Using the listing that follows, filter out every line lacking the string "many" and return the rest.

*** Opening Material for this exercise ***

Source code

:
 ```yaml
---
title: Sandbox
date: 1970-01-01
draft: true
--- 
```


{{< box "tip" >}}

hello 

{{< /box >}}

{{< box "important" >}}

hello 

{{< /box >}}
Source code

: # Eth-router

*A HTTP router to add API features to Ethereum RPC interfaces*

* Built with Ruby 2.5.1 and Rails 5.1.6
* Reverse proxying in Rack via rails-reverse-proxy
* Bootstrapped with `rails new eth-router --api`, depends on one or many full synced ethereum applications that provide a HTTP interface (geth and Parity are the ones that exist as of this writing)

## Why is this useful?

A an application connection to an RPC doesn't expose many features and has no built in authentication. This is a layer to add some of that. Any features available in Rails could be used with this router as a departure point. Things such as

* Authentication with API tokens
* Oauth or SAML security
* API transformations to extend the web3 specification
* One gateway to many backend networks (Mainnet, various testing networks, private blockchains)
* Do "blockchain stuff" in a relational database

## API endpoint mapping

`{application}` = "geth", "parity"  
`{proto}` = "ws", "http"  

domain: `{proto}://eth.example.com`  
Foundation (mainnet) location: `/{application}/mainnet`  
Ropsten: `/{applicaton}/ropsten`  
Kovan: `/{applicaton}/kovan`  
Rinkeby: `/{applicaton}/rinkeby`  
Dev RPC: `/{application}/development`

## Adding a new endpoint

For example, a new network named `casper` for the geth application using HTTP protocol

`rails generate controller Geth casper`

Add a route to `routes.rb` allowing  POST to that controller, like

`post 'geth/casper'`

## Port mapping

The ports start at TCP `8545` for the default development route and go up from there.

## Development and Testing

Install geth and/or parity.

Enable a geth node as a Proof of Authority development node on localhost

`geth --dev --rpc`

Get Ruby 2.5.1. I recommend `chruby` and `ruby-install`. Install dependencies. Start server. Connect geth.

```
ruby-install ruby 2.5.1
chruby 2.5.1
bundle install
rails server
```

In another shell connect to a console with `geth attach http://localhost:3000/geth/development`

*** Closing Material for this exercise ***

• Response to this exercise:
* Bootstrapped with `rails new eth-router --api`, depends on one or many full synced ethereum applications that provide a HTTP interface (geth and Parity are the ones that exist as of this writing)
A an application connection to an RPC doesn't expose many features and has no built in authentication. This is a layer to add some of that. Any features available in Rails could be used with this router as a departure point. Things such as
* One gateway to many backend networks (Mainnet, various testing networks, private blockchains)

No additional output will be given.